"We have turned out the lights in the studio," NBC's Bob Costas told viewers of Sunday's Dallas Cowboys-Philadelphia Eagles game, "to kick off a week that will include more than 150 hours of programming designed to raise awareness about environmental issues." Discerning viewers with eyes keen enough to pierce the sanctimonious glare of Costas' candlelit silhouette may have noticed that the stadium's klieg lights still shone brightly.
On a typical game day, a large football stadium burns about 65,000 kilowatt hours of electricity and 35,000 cubic feet of natural gas. The cars driving to the game spew about 200 metric tons of CO2 (and that assumes nobody's driving SUVs or RVs, which is like assuming tailgaters are eating only sushi). There's also the electricity used to broadcast the game and to watch it. But thank goodness Costas turned off the studio lights for a minute or two.
NBC's "Green Week" continued apace (well after this writing). Morbidly obese contestants on "The Biggest Loser" lugged piles of recyclable cans up ramps and into enormous collection bins. Of course, the cans were delivered to the stunt by diesel truck. So a lot of energy and sweat! that could have been used toward fermenting homebrew tofu, or whatever energy is supposed to be used for, was wasted on viewer schadenfreude. The winners of the challenge each received a hybrid SUV. Alas, one of the winners didn't own a car to begin with, so the net result was one more car on the road and a little more CO2 in the air.
On "Days of Our Lives," a fictional couple had a fictionally "green" wedding.
The cast of the "Today" show burned massive amounts of jet fuel sending its hosts to the corners of the globe, leaving a "carbon footprint" larger than those left near the recycle bin on "The Biggest Loser."

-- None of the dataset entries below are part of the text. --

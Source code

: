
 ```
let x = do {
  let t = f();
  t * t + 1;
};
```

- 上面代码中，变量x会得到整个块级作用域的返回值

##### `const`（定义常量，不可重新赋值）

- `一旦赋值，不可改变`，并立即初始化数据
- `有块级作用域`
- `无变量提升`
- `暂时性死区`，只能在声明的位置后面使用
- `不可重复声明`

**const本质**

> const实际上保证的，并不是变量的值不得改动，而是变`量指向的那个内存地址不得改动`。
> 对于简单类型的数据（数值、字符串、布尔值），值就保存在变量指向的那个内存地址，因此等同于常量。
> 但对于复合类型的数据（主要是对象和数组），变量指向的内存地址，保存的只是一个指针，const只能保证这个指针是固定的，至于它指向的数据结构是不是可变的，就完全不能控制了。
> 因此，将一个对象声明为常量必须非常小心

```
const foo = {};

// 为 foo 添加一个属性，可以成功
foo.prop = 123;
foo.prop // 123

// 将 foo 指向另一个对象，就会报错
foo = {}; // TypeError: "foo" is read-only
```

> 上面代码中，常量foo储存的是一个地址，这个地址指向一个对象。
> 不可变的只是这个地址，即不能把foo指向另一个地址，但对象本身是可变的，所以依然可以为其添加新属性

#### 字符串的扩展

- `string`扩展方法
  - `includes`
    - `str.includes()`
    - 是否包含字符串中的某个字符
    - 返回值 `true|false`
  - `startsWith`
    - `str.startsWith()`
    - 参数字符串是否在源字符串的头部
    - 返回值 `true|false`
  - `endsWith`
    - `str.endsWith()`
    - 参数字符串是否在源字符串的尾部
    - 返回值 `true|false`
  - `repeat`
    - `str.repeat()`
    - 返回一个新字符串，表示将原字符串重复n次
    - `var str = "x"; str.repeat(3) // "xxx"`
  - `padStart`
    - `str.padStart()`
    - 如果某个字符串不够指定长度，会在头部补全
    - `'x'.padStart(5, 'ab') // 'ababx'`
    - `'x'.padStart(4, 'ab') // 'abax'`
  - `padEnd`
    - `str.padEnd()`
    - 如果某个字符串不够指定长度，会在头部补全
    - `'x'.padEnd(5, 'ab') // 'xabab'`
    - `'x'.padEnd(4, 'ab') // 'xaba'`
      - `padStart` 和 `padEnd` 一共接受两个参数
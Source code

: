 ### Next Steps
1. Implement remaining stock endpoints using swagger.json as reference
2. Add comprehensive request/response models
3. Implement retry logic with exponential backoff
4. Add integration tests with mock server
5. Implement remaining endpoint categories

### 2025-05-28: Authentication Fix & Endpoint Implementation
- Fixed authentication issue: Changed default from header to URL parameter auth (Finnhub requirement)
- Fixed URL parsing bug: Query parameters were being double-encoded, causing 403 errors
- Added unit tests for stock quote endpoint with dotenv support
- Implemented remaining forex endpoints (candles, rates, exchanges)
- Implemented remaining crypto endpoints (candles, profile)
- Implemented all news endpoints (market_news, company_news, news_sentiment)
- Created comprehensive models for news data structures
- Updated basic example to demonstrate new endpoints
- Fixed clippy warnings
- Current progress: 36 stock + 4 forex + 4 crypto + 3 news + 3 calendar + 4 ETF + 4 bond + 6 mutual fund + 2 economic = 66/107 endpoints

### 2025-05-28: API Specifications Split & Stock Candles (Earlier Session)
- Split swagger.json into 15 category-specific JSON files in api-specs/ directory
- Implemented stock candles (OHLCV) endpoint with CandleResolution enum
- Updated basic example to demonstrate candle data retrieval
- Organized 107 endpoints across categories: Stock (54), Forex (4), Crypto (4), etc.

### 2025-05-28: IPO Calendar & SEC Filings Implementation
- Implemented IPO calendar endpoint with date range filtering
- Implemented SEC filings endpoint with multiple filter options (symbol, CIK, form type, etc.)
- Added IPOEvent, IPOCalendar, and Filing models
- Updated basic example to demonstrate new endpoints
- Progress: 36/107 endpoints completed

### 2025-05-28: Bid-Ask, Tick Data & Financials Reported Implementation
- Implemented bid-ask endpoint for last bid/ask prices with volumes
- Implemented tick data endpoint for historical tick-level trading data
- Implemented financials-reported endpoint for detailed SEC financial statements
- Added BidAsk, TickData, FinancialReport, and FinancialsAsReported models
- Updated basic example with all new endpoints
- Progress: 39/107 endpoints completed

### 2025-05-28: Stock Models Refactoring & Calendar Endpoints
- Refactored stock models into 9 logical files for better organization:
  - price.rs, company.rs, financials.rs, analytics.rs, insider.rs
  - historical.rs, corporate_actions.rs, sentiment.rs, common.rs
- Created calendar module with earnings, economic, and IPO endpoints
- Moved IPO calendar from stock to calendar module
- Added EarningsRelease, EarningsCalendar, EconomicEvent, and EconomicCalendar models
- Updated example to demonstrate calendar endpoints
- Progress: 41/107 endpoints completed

I could go on, but you've seen the tyranny of Green even if you've never turned on NBC. Green is everywhere. Every magazine feels compelled to sell some sliced tree-meat in a special "green issue," but they feel so guilty about it, they ditch their glossy paper for pulp that gives it the feel of a hemp-commune newsletter that doubles as sustainable toilet paper. Food magazines have replaced "delicious" with "sustainable" as the highest praise. "Green is the new black" according to fashion writers who at least think certain cliches never go out of style.
Now, the predictable response to my caterwauling is that I just don't get it. Of course, Bob Costas' Dickensian studio lighting is just so much symbolism. But, they respond, NBC is "raising consciousness" and promoting "awareness." We've heard this tone before, perhaps starting in high school, when we were told, "If we all work together, we can make this the best yearbook ever!"
And that's why, on top of all the other reasons, Green Week and the Green Millennium it hopes to usher in is so annoying. It plays us all for suckers. First of all, you have enormously rich people at fantastically wealthy corporations seeking grace on the cheap with a few symbolic gestures that come at absolutely no cost, and often considerable profit.
You do know that the parent company of NBC is General Electric, right? You do know that for GE, green is first and foremost the color of money, right? As Tim Carney explains in vivid detail in his wonderful book, "The Big Ripoff," GE's "ecomagination" campaign is simultaneously a way to brand itself as a "progressive" company and a means of shaking the money tree the most sustainable planting of them all growing in Congress' backyard.
When the global company launched the ecomagination campaign, guess where it held the launch party? Its D.C. lobbying office, of course.
While sipping from wine made at a solar-powered winery, the head of GE, Jeffrey Immelt, proclaimed, "Industry cannot solve the problems of the world alone. We need to work in concert with government." Translation: The King Kong of the corporate world needs tax breaks, subsidies and favorable regulations in order to make green technology profitable. Indeed, GE has nearly cornered the market on the solar panels necessary to implement Kyoto-style reforms. Global warming hysteria is good for its bottom line.
Liberals and environmentalists love to whine about special breaks for corporations, and they work themselves into paroxysms of paranoia about how big corporations propagandize against action on climate change. The reality is exactly the opposite. GE, DuPont, British Petroleum and countless other big corporations routinely propagandize in the other direction, largely to win governmental support they don't need. But so long as environmentalists approve of the message, they've got no problem whatsoever with the messengers.
For GE and Bob Costas alike, Kermit the Frog was a liar; it is easy being green.